Harald Voetmann's eye-opening English debut, Awake, is the first book of his erudite and grotesque trilogy about humankind's inhuman will to conquer nature
In a shuttered bedroom in ancient Italy, the sleepless Pliny the Elder lies in bed obsessively dictating new chapters of his Natural History to his slave Diocles. Wheezing, imperious, and prone to nosebleeds, Pliny doesn't believe in spending his evenings in repose. No — to be awake is to be alive. There's no time to waste if he is to classify every element of the natural world in a single work. By day, Pliny the Elder carries out his civic duties and gives the occasional disastrous public reading. But despite his astonishing ambition to catalogue everything from precious metals to the moon, Pliny the Elder still takes pleasure in the common rose. After rushing to an erupting Mount Vesuvius, Pliny perishes in the ash, and his nephew, Pliny the Younger, becomes custodian of his life's work. But where Pliny the Elder saw starlight, Pliny the Younger only sees fireflies.

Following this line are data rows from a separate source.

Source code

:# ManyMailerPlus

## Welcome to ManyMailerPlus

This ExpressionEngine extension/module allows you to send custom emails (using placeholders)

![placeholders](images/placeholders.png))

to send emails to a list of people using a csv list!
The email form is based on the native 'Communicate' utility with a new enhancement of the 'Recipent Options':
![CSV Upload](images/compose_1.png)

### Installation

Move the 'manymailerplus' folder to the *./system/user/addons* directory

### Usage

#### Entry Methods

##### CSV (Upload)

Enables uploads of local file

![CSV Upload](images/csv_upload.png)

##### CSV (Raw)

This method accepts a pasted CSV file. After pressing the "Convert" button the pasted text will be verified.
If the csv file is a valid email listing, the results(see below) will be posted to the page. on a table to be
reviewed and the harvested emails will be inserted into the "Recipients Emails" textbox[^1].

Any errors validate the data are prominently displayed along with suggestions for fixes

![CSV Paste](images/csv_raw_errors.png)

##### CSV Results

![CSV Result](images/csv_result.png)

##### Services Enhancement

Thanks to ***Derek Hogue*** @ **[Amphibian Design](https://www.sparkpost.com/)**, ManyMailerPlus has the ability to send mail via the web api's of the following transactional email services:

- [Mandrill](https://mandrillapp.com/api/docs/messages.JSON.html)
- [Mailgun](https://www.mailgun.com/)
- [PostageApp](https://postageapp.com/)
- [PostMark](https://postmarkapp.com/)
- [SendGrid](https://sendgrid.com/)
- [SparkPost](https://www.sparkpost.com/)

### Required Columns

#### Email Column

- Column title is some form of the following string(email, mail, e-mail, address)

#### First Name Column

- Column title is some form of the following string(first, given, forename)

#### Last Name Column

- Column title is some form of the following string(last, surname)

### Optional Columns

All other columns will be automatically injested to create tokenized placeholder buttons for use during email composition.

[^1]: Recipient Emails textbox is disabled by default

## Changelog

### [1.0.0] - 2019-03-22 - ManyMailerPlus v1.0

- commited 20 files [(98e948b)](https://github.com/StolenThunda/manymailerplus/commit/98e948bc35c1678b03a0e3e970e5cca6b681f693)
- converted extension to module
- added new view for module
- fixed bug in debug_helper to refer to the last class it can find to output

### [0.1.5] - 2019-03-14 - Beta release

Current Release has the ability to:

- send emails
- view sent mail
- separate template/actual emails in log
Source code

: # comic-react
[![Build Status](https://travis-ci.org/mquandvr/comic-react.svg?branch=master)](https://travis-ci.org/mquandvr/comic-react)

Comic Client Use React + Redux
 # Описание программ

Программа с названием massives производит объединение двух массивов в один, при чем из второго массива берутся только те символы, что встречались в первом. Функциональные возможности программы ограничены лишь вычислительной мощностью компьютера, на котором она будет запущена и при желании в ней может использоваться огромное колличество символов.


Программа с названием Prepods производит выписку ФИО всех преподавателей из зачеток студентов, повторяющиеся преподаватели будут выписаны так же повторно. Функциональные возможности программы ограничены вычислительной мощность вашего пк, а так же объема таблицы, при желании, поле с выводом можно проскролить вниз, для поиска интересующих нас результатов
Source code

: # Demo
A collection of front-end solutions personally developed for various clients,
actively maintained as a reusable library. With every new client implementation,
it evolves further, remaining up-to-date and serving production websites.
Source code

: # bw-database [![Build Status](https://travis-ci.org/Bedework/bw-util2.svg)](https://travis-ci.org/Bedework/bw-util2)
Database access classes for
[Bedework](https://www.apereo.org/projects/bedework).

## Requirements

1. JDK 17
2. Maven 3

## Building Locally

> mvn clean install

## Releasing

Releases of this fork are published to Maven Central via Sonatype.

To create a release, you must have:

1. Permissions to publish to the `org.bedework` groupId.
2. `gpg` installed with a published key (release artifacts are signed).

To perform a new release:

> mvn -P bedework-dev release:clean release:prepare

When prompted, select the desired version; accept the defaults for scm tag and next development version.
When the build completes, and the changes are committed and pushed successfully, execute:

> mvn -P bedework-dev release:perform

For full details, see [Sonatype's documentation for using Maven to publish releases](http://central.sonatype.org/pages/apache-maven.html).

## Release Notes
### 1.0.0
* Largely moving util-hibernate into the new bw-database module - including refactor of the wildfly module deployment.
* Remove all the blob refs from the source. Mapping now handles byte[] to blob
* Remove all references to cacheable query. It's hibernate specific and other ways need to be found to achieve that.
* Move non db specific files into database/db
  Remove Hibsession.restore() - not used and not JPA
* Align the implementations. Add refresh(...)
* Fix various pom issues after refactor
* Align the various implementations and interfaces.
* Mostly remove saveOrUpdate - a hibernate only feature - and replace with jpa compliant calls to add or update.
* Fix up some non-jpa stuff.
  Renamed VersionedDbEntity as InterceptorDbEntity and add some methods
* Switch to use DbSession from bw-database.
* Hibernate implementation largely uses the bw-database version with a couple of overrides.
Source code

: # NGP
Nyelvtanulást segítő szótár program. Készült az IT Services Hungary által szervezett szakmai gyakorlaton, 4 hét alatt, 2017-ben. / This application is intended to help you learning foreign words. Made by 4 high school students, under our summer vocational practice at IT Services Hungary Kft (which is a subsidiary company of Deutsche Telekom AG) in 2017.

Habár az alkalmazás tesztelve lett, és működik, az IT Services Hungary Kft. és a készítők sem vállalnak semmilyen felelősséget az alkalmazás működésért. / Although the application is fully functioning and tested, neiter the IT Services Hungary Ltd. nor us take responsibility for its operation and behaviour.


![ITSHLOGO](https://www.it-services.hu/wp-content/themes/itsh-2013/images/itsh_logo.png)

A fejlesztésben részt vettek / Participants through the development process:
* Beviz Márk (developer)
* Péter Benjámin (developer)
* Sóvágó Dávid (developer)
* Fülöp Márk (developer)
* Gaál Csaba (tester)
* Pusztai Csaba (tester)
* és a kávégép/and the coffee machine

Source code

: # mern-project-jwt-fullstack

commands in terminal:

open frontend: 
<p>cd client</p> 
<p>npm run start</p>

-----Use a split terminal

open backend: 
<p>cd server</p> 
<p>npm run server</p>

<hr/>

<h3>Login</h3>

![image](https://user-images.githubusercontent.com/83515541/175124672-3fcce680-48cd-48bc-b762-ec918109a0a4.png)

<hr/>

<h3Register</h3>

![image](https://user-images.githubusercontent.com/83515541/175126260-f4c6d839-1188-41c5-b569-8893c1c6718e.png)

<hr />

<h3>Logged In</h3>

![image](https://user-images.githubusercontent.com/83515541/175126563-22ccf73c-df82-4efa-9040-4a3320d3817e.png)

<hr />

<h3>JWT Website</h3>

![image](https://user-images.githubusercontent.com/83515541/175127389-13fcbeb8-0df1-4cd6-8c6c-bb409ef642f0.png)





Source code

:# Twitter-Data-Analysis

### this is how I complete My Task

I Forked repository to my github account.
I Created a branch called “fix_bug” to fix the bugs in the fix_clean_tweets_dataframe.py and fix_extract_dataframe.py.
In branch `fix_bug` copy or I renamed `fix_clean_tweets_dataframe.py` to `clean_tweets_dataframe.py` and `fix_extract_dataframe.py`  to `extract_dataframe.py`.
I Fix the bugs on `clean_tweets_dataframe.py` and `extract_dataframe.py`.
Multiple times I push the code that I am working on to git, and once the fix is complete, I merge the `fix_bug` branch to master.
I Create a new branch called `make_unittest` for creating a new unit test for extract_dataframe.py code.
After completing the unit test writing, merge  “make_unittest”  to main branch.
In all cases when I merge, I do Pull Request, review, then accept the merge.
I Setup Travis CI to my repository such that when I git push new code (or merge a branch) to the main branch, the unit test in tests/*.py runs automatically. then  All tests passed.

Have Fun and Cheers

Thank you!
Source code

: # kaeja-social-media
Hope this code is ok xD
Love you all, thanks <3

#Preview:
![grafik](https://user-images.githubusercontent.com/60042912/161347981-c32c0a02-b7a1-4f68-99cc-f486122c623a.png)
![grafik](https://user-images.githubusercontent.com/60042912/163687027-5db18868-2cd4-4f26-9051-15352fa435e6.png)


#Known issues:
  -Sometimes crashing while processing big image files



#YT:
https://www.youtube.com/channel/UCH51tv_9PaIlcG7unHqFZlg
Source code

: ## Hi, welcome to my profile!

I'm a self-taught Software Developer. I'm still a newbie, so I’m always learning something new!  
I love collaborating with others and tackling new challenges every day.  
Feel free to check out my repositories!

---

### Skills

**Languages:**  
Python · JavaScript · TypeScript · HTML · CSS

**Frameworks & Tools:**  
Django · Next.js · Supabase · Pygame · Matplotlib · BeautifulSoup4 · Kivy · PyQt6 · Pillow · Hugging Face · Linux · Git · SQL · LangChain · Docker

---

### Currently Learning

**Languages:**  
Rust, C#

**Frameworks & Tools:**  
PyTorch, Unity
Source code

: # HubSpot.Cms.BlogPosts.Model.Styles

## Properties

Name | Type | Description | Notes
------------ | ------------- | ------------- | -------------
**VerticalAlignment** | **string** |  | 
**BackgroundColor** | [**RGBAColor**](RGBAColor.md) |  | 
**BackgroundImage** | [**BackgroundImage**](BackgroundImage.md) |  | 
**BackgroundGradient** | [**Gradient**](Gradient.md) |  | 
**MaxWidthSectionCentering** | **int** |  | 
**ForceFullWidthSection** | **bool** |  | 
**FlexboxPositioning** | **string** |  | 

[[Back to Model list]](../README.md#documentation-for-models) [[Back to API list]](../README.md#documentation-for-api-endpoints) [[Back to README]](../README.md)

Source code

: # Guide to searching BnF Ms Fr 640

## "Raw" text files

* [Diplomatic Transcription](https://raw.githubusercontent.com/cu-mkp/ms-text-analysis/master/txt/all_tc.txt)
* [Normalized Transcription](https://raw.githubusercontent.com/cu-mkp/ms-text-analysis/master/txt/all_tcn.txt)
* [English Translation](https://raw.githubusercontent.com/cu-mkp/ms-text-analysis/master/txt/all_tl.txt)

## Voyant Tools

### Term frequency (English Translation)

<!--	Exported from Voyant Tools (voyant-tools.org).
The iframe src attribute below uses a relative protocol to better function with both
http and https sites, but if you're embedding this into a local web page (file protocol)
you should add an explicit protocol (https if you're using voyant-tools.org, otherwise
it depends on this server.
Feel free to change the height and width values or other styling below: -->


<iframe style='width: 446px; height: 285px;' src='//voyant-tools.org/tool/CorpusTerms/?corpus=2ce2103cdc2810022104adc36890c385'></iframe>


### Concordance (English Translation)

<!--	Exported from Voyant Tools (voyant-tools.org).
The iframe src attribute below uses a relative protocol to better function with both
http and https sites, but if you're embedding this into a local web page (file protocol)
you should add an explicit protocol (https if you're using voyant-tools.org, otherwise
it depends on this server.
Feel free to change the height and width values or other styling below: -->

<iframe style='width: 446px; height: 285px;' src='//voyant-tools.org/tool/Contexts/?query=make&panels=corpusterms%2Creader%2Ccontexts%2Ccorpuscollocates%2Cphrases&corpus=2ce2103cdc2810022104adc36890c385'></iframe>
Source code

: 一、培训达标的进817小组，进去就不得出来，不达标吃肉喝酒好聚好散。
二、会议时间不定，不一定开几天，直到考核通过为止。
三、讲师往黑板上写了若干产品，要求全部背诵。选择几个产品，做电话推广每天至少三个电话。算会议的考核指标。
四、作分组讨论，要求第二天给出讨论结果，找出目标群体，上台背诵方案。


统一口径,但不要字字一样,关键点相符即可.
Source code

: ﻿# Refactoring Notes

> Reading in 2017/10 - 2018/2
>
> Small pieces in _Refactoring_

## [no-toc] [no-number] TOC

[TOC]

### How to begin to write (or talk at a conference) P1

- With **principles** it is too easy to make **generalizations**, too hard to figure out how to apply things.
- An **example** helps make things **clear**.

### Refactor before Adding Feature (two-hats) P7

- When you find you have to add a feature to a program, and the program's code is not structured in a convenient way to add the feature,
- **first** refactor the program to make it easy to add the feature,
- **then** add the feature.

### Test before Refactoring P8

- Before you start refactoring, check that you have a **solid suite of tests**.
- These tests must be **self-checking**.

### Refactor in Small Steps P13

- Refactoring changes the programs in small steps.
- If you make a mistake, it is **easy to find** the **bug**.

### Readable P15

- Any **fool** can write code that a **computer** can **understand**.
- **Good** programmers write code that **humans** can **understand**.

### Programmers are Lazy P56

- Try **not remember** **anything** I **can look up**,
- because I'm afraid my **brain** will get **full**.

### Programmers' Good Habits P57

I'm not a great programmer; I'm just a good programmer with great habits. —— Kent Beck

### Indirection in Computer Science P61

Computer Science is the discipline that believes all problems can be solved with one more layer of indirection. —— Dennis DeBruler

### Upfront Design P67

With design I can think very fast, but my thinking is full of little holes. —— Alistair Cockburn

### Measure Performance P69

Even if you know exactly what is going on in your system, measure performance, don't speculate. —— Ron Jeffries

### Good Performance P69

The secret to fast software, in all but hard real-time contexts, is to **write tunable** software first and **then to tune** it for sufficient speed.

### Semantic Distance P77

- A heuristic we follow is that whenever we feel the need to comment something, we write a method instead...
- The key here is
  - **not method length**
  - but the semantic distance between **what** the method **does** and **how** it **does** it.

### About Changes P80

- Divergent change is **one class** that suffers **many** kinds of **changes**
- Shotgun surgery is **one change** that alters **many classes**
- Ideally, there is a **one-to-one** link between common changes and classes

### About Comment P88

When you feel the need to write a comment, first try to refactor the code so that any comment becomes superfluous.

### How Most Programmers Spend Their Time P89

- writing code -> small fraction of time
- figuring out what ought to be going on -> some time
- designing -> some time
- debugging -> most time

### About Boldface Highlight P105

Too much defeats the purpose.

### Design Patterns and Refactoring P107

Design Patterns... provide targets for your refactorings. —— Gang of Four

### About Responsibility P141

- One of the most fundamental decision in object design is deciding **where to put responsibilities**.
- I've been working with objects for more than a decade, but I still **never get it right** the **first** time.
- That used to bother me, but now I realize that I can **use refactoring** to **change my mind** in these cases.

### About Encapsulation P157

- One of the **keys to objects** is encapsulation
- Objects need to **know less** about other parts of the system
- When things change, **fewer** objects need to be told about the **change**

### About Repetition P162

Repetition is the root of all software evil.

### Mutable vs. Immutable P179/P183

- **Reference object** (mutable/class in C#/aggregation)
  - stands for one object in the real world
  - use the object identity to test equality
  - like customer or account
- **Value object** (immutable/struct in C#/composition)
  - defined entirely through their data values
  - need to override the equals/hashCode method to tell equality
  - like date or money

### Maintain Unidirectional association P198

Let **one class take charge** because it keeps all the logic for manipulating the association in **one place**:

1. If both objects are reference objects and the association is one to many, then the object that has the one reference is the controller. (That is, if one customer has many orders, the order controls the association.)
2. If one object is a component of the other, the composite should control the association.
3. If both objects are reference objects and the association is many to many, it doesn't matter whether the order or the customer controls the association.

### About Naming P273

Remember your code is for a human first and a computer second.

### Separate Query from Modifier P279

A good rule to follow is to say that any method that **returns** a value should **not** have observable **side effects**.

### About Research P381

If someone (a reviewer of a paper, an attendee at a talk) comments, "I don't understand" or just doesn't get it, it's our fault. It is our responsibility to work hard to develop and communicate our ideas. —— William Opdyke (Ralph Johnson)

In masterfully honed prose, Voetmann brings the formidable Pliny the Elder (and his pompous nephew) to life. Awake is a comic delight about one of history's great minds and the not-so-great human body it was housed in.
Praise for Awake
Reading Voetmann's books makes me feel so alive. His voice is like no other, his hold on his material masterful. You will never read anything like Awake — a hardcore, pulsating portrait of a first century Roman weirdo. A wonderful and unpleasant treasure
— Olga Ravn
Vivid, earthy, by turns hilarious, gross, and tragic, but always powerfully engaging. Reading and rereading this book remains a rare pleasure
— Susanna Nied
No one else can describe ancient life with such beauty and humour, while never sparing you from the gross and terrifying pain of being human
— Naja Marie Aidt
With a scholar's knowledge and a poet's playfulness, Harald Voetmann brings us into the mind and times of its protagonist, Pliny the Elder. Visceral and lyrical, entertaining and provoking, it evokes a dazzling world on the brink of destruction, resounding with our own conflicted age — Sjón
This is an interesting book. The writing is beautiful. A fine translation by J.S. Ottosen
— Patti Smith
HARALD VOETMANN (b. 1978) was nominated for the Nordic Council Literature Prize and has written novels, short stories, poetry and a monograph on the Roman poet Sulpicia. He also translates classical Latin literature, notably Petronius and Juvenal. Awakeis the first in his series of three historical novels: the second centers on the sixteenth-century Danish astronomer Tycho Brahe, and the final book introduces the eleventh-century German mystic Othlo of St. Emmeram.
JOHANNE SORGENFRI OTTOSEN is a Danish translator. She currently lives in Copenhagen where she also works as an illustrator and literary editor.